XmlSerializer s = new XmlSerializer(typeof(MyFoobarClass));

using (StringWriter w = new StringWriter())
{
	XmlSerializerNamespaces xmlnsEmpty = new XmlSerializerNamespaces();
	xmlnsEmpty.Add("", "");

	try
	{
		s.Serialize(w, myFoobarObject, xmlnsEmpty);

However, there are a few public properties of the class that, while useful elsewhere in the code, don’t necessarily make sense when serializing to XML. I employed the ShouldSerialize{PropertyName} pattern[2] to selectively serialize certain elements and attributes only when useful, and never serialize another property.[1]

That all worked fine. At some point, I worked through a bunch of code analysis hints, one of which correctly pointed out that CA1822 Member ShouldSerialize{Foobar} does not access instance data and can be marked as static (Shared in VisualBasic). I didn’t have a unit test for this (tsk, tsk!), so everything looked fine. This serialization doesn’t even run during most normal use of the software, so no red flags were raised for quite a while. Thankfully, before these changes shipped, I did exercise this code path, and was greeted with System.InvalidProgramException: Common Language Runtime detected an invalid program thrown from the call to s.Serialize(...).

Search results for this exception pointed me to corrupt builds, x86/x64 mismatch, corrupt Visual Studio session data, corrupt .NET runtime installations, etc, none of which was helpful in this case. Eventually I found a StackOverflow answer from Youssef Moussaoui that talked about XmlSerializer changes in .NET 4.5.

I tried changing the .NET targeted runtime for my projects to no avail, but he also included an app.config toggle to force legacy behavior. When I tried that, I got a new exception! This one actually occurred earlier in the execution—when attempting to construct the serializer—but more importantly made a reference to my ShouldSerizlier{Foobar} static method:

System.InvalidOperationException: ‘Unable to generate a temporary class (result=1).
error CS0176: Member ‘MyFoobarClass.ShouldSerializeFoobarProp()’ cannot be accessed with an instance reference; qualify it with a type name instead’

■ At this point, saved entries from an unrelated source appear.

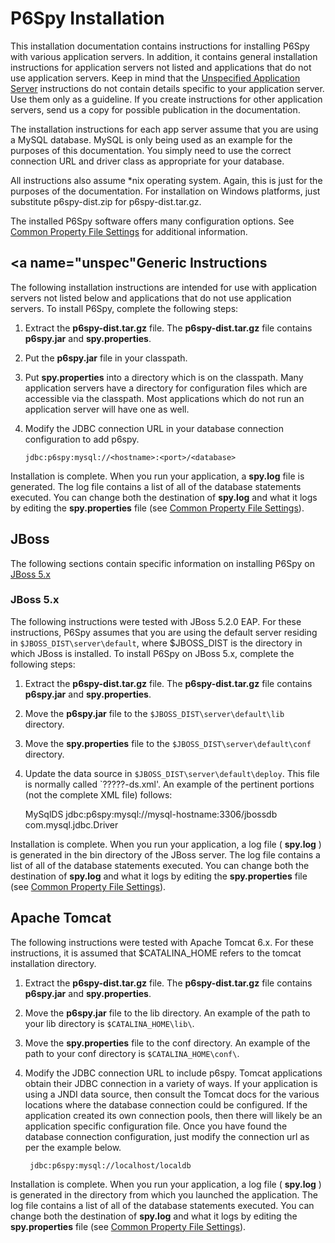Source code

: # P6Spy Installation

This installation documentation contains instructions for installing P6Spy with various application
servers. In addition, it contains general installation instructions for application
servers not listed and applications that do not use application servers. Keep
in mind that the [Unspecified Application Server](install.html#unspec)
instructions do not contain details specific to your application server. Use
them only as a guideline. If you create instructions for other application servers, send us a copy for
possible publication in the documentation.

The installation instructions for each app server assume that you are using a MySQL database.  MySQL is only
being used as an example for the purposes of this documentation.  You simply need to use the correct connection URL
and driver class as appropriate for your database.

All instructions also assume *nix operating system.  Again, this is just for the purposes of the documentation.  For
installation on Windows platforms, just substitute p6spy-dist.zip for p6spy-dist.tar.gz.

The installed P6Spy software offers many configuration options. See
[Common Property File Settings](configandusage.html#settings) for additional information.

## <a name="unspec"Generic Instructions</a>

The following installation instructions are intended for use with application servers not listed below and
applications that do not use application servers. To install P6Spy, complete the following steps:

1. Extract the **p6spy-dist.tar.gz** file. The **p6spy-dist.tar.gz** file contains **p6spy.jar** and **spy.properties**.
1. Put the **p6spy.jar** file in your classpath.
1. Put **spy.properties** into a directory which is on the classpath.  Many application servers have a directory for
   configuration files which are accessible via the classpath.  Most applications which do not run an application
   server will have one as well.
1. Modify the JDBC connection URL in your database connection configuration to add p6spy.

       jdbc:p6spy:mysql://<hostname>:<port>/<database>

Installation is complete. When you run your application, a **spy.log** file is generated. The log file contains a
list of all of the database statements executed. You can change both the destination of **spy.log** and what it
logs by editing the **spy.properties** file (see [Common Property File Settings](configandusage.html#settings)).

## JBoss

The following sections contain specific information on installing P6Spy on [JBoss 5.x](#jboss5.x)

### <a name="jboss5.x">JBoss 5.x</a>

The following instructions were tested with JBoss 5.2.0 EAP. For these instructions,
P6Spy assumes that you are using the default server residing in `$JBOSS_DIST\server\default`, where $JBOSS_DIST
is the directory in which JBoss is installed. To install P6Spy on JBoss 5.x, complete the following steps:

1. Extract the **p6spy-dist.tar.gz** file. The **p6spy-dist.tar.gz** file contains **p6spy.jar** and **spy.properties**.
1. Move the **p6spy.jar** file to the `$JBOSS_DIST\server\default\lib` directory.
1. Move the **spy.properties** file to the `$JBOSS_DIST\server\default\conf` directory.
1. Update the data source in `$JBOSS_DIST\server\default\deploy`.  This file is normally called `?????-ds.xml'.
   An example of the pertinent portions (not the complete XML file) follows:

      <jndi-name>MySqlDS</jndi-name>
      <connection-url>jdbc:p6spy:mysql://mysql-hostname:3306/jbossdb</connection-url>
      <driver-class>com.mysql.jdbc.Driver</driver-class>

Installation is complete. When you run your application, a log file ( **spy.log** ) is generated in the bin
directory of the JBoss server. The log file contains a list of all of the database statements executed. You can
change both the destination of **spy.log** and what it logs by editing the **spy.properties** file
(see [Common Property File Settings](configandusage.html#settings)).

## Apache Tomcat

The following instructions were tested with Apache Tomcat 6.x.  For these instructions, it is assumed that $CATALINA_HOME
refers to the tomcat installation directory.

1. Extract the **p6spy-dist.tar.gz** file. The **p6spy-dist.tar.gz** file contains **p6spy.jar** and **spy.properties**.
1. Move the **p6spy.jar** file to the lib directory. An example of the path to your
   lib directory is `$CATALINA_HOME\lib\`.
1. Move the **spy.properties** file to the conf directory. An example of the path to your
   conf directory is `$CATALINA_HOME\conf\`.
1. Modify the JDBC connection URL to include p6spy. Tomcat applications obtain their JDBC connection in a variety of ways.
   If your application is using a JNDI data source, then consult the Tomcat docs for the various locations where the
   database connection could be configured.  If the application created its own connection pools, then there will likely
   be an application specific configuration file.  Once you have found the database connection configuration, just modify
   the connection url as per the example below.

        jdbc:p6spy:mysql://localhost/localdb

Installation is complete. When you run your application, a log file ( **spy.log** ) is generated in the directory from
which you launched the application. The log file contains a list of all of the database statements executed.
You can change both the destination of **spy.log** and what it logs by editing the **spy.properties** file
(see [Common Property File Settings](configandusage.html#settings)).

That was enough to point me to that method, which I saw was marked static. After eliminating the static keyword (and then silencing the resulting code analysis hint), voilĂ , everything was happy once again!

[1] This, of course, turns out to not be the right way to universally ignore an element for serialization. The [XmlIgnore] annotation/attribute is the much more obvious and easy way to accomplish this.

[2] I’m sure I learned about the ShouldSerialize{PropertyName} functionality on StackOverflow, specific to XmlSerializer, but I wasn’t able to easily find official documentation of the feature in that context when writing this post. This reference to winforms was the best I could do.